(Data items)
++++++++++

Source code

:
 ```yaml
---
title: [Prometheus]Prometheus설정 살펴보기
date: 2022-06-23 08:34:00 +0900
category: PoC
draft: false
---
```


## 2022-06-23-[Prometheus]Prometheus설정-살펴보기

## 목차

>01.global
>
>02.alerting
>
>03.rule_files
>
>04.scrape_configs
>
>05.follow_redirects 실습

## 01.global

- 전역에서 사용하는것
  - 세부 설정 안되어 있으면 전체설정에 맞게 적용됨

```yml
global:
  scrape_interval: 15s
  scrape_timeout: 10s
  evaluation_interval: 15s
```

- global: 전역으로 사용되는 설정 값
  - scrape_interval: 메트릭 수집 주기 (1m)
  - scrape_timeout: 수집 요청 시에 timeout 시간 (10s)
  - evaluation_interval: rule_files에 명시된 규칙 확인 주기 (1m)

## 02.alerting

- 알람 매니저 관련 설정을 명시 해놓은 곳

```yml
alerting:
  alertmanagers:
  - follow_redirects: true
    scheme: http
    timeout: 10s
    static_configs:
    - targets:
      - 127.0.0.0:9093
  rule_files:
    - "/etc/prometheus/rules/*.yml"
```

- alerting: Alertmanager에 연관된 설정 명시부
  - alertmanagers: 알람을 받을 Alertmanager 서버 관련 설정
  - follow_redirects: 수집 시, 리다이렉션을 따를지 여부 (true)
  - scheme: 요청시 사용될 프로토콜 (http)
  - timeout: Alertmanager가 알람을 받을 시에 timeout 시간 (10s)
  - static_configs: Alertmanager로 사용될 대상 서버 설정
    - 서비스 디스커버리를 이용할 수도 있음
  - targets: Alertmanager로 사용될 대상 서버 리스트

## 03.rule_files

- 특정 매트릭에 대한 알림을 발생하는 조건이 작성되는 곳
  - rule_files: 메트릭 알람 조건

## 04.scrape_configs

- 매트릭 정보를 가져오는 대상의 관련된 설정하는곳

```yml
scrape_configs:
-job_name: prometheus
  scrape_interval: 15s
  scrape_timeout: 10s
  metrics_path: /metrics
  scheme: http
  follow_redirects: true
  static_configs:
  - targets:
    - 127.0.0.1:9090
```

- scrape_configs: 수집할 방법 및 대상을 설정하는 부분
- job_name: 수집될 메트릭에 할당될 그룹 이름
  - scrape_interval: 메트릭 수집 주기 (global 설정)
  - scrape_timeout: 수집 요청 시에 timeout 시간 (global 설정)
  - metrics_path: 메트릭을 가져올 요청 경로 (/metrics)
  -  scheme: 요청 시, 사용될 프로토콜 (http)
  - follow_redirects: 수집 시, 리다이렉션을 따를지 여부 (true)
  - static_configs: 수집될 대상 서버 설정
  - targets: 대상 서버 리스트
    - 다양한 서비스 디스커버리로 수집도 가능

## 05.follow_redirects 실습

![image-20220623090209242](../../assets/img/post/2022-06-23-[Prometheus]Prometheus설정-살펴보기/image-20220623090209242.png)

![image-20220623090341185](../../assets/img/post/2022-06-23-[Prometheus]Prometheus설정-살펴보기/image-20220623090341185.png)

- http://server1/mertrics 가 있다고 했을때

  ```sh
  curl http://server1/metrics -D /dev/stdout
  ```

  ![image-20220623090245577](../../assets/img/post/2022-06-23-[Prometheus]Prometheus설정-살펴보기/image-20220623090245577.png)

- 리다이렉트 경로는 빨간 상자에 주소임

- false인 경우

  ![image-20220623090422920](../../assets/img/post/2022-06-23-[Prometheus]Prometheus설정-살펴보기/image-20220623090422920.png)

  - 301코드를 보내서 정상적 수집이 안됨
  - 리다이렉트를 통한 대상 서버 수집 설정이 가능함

++++++++++

▶ Task item
Identify the lines in the records above that contain the word "살펴보기", then state how many there are and nothing more.

▶ Response to this task
6